その証拠にシェリナは全く思い出せない様子で、ロイクは呆れた顔で一瞬レイスに視線を向け肩をすくめた。
「告白もデートの誘いすら一々理由付けては先延ばし、やっと決心がついたが、いざってなったらあの嫌な伯爵家の跡取りにかっ攫われて………いでっ!!」
話の途中で横にいたリューイがロイクの横腹に肘鉄を食らわせた。
「何すんだよ!」
リューイは抗議するロイクを睨み付け、ユイの方をちらりと見た。
シェリナをかっ攫った嫌な伯爵とはユイの父親の事。ロイクはそれを思い出し、ばつの悪そうな顔をする。
「わりぃ、ユイの父親なのに無神経な事言っちまったみたいだな」
「まったくあんたって奴は、そんな無神経だから彼女が出来ないのよ!」
「それは関係ねぇだろ!」
「あの……気にしてないので大丈夫です」
別に気を使ってそう言ったわけではなく、ユイは本当に気にしてはいなかった。
ユイも幼い頃は、父親らしい事など一つもしなかった父親でも気に入られようと必死になった時期があったが、今ではもう父親だと思う事など出来なかった。
なのでロイクがどれだけ口汚く言ったとしても何とも思わない。
「ロイクさん、それで続きは?」
シェリナは少し悪くなった雰囲気を収めるように話の続きを催促する。
ただ、続きが早く聞きたかったというのもあるのだが。
「あ、ああ。
それでシェリナが結婚した後かなり荒れてさ、何でもっと早く告白しなかったんだー!って、酒を飲みまくって酔っ払うし、うぜえのなんのって。

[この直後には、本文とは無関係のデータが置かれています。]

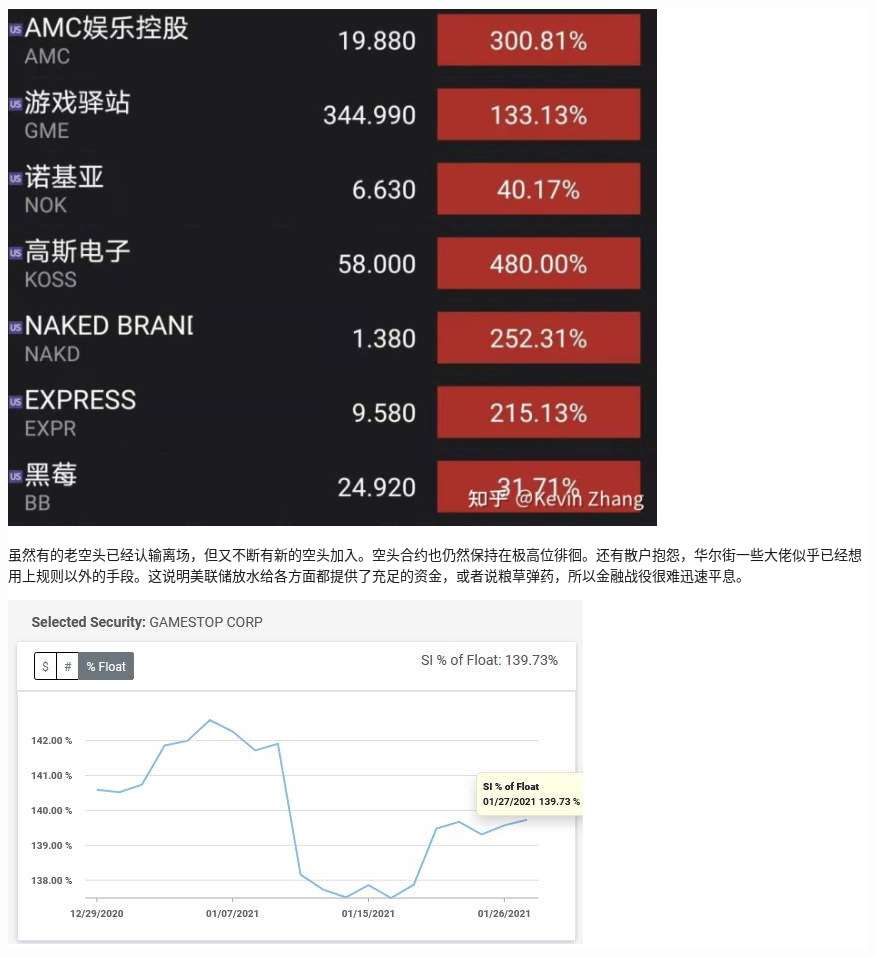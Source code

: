 ![](images/btnews/0201_0300/0229/media/image33.png)

虽然有的老空头已经认输离场，但又不断有新的空头加入。空头合约也仍然保持在极高位徘徊。还有散户抱怨，华尔街一些大佬似乎已经想用上规则以外的手段。这说明美联储放水给各方面都提供了充足的资金，或者说粮草弹药，所以金融战役很难迅速平息。

![](images/btnews/0201_0300/0229/media/image34.png)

その後も未練たらたらで沢山あった見合いの話も断って結婚もしないで二十年って訳だ」
「ロイク……覚えていなさいよ。
だいたい結婚してないのは貴方もでしょう!」
恥ずかしい黒歴史を暴露されて悔しそうにロイクを睨む。
しかし、付き合いの長いロイクは睨まれてもひょうひょうとしている。
「聞こえねえなぁ」
話を聞いたシェリナはそれ程長い間思い続けてくれていた喜びと、もし最初からレイスと結婚していたらという後悔が過ぎる。
「そんなに前から思ってくれていたなんて。
もっと早くにレイスの存在に気付けていたら……」
「シェリナが気に病む必要はないんですよ。
おかげで可愛い娘が出来たのですから二十年は無駄ではなかったのでしょう
今はこうして貴女と一緒になれて私は幸せです」
「レイス……」
二人は手を握り見つめ合う。
「またかよ」
「まあ、良かったじゃない。
一途に思い続けた気持ちが報われて」
二人の世界に入ってしまいユイ達は苦笑いする。
しかし、レイスのへたれっぷりを話したつもりが、いつの間にかそれ程思い続けた一途な男という美談になっていて、この結婚にいたるまでに沢山の迷惑を被ったロイクにとっては納得がいかない。